OAuth2Client `server` value gets truncated to just the base URL

badgateway / oauth2-client

OAuth2 client for Node and browsers

https://www.npmjs.com/package/@badgateway/oauth2-client

MIT License

283 stars 34 forks source link

OAuth2Client `server` value gets truncated to just the base URL #142

Closed ryancwalsh closed 3 months ago

ryancwalsh commented 3 months ago

I thought this would work (notice the value of "server"):

const client = new OAuth2Client({
  clientId: 'id',
  clientSecret: 'secret',
  server: 'https://api.schwabapi.com/v1/oauth',
});

export async function getAuthorizeUri() {
  return client.authorizationCode.getAuthorizeUri({
    redirectUri: schwabRedirectUri,
    scope: ['readonly'], 
  });
}

But then getAuthorizeUri() returns https://api.schwabapi.com/authorize?client_id=id&response_type=code&redirect_uri=________&scope=readonly, where the URL is missing /v1/oauth.

It should instead return https://api.schwabapi.com/v1/oauth/authorize?client_id=id&response_type=code&redirect_uri=________&scope=readonly.

A workaround would be for me to prepend /v1/oauth to the values for authorizationEndpoint and tokenEndpoint, but it would be convenient to just leave them appended to "server".

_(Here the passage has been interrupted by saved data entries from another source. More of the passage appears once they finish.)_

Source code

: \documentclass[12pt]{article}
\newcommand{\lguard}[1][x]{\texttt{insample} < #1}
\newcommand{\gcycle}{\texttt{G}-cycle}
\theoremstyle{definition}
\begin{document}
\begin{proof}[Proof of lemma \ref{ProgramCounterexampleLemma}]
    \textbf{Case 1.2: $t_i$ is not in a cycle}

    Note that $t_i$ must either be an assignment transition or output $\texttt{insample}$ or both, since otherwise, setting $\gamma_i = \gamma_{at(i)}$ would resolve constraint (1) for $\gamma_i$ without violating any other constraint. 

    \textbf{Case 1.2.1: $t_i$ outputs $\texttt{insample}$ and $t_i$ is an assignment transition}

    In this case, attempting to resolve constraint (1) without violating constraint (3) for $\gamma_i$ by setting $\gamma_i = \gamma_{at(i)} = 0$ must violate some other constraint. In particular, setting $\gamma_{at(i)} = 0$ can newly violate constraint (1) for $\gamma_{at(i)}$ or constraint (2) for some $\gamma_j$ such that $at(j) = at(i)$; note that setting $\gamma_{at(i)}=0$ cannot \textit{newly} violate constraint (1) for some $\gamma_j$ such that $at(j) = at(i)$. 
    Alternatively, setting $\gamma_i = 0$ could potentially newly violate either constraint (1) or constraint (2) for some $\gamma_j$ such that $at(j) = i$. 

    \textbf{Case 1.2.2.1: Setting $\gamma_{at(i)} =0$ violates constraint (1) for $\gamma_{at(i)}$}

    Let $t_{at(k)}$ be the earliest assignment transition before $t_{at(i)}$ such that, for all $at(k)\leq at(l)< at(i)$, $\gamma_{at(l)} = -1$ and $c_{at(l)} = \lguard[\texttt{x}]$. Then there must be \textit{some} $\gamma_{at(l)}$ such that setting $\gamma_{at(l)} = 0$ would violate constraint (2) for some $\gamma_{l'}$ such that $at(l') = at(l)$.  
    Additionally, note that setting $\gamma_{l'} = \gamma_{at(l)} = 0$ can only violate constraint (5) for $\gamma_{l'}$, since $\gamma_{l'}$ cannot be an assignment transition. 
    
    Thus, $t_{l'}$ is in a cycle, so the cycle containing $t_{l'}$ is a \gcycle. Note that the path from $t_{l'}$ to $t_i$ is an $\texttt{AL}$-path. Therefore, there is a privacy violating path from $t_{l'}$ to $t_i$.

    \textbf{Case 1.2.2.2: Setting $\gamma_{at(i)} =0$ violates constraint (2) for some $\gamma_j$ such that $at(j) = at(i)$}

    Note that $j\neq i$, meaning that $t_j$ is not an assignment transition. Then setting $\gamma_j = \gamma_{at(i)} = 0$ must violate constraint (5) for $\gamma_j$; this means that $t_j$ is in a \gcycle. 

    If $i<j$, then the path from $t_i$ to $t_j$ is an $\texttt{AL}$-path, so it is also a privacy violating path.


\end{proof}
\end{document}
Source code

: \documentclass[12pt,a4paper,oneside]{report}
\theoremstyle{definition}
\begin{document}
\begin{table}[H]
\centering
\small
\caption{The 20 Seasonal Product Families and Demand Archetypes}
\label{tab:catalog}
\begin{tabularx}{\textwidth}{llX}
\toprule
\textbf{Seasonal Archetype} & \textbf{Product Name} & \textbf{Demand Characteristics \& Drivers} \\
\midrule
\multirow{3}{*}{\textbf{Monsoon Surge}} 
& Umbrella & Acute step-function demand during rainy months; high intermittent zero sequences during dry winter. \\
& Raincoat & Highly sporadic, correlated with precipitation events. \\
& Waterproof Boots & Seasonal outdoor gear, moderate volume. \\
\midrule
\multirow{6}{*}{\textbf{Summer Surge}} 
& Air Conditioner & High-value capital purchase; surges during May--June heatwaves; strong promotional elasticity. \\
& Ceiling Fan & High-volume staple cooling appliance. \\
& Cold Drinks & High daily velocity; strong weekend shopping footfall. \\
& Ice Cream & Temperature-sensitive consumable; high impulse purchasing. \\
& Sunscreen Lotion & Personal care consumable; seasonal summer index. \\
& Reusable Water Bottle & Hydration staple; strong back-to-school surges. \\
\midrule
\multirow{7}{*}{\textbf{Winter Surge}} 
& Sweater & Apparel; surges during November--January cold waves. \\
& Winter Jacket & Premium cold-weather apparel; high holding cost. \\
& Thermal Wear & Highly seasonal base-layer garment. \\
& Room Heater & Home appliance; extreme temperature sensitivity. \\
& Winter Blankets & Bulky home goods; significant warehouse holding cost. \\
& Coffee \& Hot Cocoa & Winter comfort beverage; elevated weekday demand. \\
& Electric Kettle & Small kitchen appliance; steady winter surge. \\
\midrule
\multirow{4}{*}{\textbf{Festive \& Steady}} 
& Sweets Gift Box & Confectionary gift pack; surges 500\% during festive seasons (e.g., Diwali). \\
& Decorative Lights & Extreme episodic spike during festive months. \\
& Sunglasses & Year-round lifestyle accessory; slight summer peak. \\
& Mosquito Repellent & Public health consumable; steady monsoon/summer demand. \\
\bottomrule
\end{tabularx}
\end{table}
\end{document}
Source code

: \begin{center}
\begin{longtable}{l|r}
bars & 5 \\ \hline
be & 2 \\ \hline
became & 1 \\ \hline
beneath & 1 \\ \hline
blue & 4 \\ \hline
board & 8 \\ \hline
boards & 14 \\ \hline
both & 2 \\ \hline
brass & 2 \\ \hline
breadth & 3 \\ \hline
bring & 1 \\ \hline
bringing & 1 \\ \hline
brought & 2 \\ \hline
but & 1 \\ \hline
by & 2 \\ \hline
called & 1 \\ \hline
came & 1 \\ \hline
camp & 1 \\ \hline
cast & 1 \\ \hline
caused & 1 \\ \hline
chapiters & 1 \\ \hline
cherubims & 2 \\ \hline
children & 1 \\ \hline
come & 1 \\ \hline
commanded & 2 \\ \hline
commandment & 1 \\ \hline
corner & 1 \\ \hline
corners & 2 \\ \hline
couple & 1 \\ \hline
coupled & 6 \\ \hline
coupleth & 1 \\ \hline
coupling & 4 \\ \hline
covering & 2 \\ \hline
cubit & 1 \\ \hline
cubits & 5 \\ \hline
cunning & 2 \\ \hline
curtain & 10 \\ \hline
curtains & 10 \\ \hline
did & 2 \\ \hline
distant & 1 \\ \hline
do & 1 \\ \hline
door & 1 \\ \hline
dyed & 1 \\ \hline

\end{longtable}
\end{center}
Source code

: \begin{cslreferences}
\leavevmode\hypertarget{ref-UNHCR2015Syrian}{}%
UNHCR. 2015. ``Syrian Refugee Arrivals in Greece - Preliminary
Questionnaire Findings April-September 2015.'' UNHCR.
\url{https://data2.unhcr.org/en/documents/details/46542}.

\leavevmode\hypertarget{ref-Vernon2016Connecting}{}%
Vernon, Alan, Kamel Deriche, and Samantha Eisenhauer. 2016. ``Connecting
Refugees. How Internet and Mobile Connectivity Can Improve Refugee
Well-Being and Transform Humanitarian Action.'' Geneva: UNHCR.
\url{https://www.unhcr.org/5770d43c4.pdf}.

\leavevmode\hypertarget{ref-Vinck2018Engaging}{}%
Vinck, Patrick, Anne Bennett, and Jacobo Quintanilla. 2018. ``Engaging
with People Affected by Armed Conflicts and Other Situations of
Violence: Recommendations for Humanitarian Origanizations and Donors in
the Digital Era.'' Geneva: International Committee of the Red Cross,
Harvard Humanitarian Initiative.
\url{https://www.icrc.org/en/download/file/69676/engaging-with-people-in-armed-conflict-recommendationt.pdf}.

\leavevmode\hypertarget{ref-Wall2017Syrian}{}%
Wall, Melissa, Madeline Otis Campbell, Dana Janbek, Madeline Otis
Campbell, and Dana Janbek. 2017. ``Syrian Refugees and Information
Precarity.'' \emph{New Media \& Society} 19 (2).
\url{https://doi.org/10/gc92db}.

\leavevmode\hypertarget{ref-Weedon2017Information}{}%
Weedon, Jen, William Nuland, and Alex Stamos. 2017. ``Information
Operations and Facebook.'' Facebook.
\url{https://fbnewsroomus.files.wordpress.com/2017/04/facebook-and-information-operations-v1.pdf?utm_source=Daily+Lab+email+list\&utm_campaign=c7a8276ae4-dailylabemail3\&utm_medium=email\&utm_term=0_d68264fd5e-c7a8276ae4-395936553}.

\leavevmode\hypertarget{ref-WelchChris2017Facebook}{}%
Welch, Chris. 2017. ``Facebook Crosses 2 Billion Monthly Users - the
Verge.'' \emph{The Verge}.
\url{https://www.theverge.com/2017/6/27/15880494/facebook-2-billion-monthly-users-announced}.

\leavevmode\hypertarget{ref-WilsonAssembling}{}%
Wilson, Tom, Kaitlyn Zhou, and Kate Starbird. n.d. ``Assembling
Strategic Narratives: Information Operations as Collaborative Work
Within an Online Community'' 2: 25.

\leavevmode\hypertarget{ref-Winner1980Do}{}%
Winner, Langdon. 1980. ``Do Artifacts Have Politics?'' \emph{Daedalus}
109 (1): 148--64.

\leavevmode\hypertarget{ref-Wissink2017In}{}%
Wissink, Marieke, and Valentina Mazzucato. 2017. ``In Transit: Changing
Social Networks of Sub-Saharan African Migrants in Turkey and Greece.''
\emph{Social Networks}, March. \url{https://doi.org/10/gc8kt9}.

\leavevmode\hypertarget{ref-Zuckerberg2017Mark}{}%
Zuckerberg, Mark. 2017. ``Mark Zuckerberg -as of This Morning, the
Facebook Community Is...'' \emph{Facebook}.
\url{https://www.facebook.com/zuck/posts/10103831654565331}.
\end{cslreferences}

Am I misunderstanding something?

Thanks!

evert commented 3 months ago

To use https://api.schwabapi.com/v1/oauth/ as a base url and an authorize endpoint directly below it, use:

{
  server: 'https://api.schwabapi.com/v1/oauth/',  // note the final slash
  authorizationEndpoint: 'authorize' // no slash at the start
}

By default authorizationEndpoint is /authorize, and the standard rules for expanding relative urls are applied, like:

new URL(authorizationEndpoint, server);

ryancwalsh commented 3 months ago

Ah, yes!

Makes sense!

I'm curious:

https://github.com/badgateway/oauth2-client?tab=readme-ov-file#usage has defaults with preceding slashes:

  tokenEndpoint: '/token',
  authorizationEndpoint: '/authorize',

Any thoughts on making those defaults not have preceding slashes and instructing in the docs that the "server" should end in a slash?

The Oauth2 flows I've seen are always at a path like /v1/oauth/..., and I wonder if that's the case for most other people too, in which case it seems like default endpoints would be more convenient without the preceding slash.

I'm no expert, so it's just food for thought.

In any case, your suggestion works for me, so I'm all set.

Thanks!

evert commented 3 months ago

It's a fair point. Something to consider for a future BC break version. Also perhaps something that can be clarified in the docs.

I'm hoping more people will simply use the discovery document. Way better to just let the server tell the client where everything can be found!